I have a global config Object in my spark app.

Object Config {
 var lambda = 0.01
}

and I will set the value of lambda according to user's input.

Object MyApp {
   def main(args: String[]) {
     Config.lambda = args(0).toDouble
     ...
     rdd.map(_ * Config.lambda)
   }
}

and I found that the modification does not take effect in executors. The value of lambda is always 0.01. I guess the modification in driver's jvm will not effect the executor's.

Do you have other solution ?

I found a similar question in stackoverflow :

how to set and get static variables from spark?

in @DanielL. 's answer, he gives three solutions:

  1. Put the value inside a closure to be serialized to the executors to perform a task.

But I wonder how to write the closure and how to serialized it to the executors, could any one give me some code example?

2.If the values are fixed or the configuration is available on the executor nodes (lives inside the jar, etc), then you can have a lazy val, guaranteeing initialization only once.

what if I declare the lambda as a lazy val variable? the modification in the driver will take effects in the executors? could you give me some code example?

3.Create a broadcast variable with the data.

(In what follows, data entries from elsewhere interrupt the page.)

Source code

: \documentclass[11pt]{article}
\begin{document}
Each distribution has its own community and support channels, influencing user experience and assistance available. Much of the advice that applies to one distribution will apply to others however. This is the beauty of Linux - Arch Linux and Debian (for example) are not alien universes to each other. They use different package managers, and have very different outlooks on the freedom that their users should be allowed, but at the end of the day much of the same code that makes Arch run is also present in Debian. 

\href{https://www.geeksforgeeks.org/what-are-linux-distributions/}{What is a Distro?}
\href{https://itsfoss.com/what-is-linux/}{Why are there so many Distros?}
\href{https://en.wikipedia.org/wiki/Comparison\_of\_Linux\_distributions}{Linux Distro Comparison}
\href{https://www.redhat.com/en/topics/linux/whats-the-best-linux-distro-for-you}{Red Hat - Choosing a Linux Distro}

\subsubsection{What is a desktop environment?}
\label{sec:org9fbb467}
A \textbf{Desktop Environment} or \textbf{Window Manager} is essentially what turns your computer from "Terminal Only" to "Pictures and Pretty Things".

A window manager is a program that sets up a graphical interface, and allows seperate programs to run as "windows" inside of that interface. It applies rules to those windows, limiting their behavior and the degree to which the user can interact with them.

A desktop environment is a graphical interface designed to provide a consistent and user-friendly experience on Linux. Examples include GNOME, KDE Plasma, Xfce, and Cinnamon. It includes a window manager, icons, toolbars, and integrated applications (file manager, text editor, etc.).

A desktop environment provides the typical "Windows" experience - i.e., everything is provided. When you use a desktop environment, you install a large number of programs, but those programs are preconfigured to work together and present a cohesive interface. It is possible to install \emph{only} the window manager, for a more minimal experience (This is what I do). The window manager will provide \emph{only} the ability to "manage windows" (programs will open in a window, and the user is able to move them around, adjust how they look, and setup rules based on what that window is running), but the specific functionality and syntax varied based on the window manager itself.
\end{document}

I know this way, but it also need a local Broadcast[] variable which wraps the Config Object right? for example:

val config = sc.broadcast(Config)

and use config.value.lambda in executors , right ?

1

1 Answers

4
votes
  1. Put the value inside a closure
object Config {var lambda = 0.01}
object SOTest {
  def main(args: Array[String]) {
    val sc = new SparkContext(new SparkConf().setAppName("StaticVar"))
    val r = sc.parallelize(1 to 10, 3)
    Config.lambda = 0.02
    mul(r).collect.foreach(println)
    sc.stop()
  }
  def mul(rdd: RDD[Int]) = {
    val l = Config.lambda
    rdd.map(_ * l)
  }
}
  1. lazy val for only once initialisation
object SOTest {
  def main(args: Array[String]) {
    lazy val lambda = args(0).toDouble
    val sc = new SparkContext(new SparkConf().setAppName("StaticVar"))
    val r = sc.parallelize(1 to 10, 3)
    r.map(_ * lambda).collect.foreach(println)
    sc.stop()
  }
}
  1. Create a broadcast variable with the data
object Config {var lambda = 0.01}
object SOTest {
  def main(args: Array[String]) {
    val sc = new SparkContext(new SparkConf().setAppName("StaticVar"))
    val r = sc.parallelize(1 to 10, 3)

    Config.lambda = 0.04
    val bc = sc.broadcast(Config.lambda)
    r.map(_ * bc.value).collect.foreach(println)

    sc.stop()
  }
}

Note: You shouldn't pass in the Config Object into sc.broadcast() directly, it would serialise your Config before transfer it to executors, however, your Config is not serialisable. Another thing to mention here: Broadcast variable do not fit well for your situation here, because you are only sharing a single value.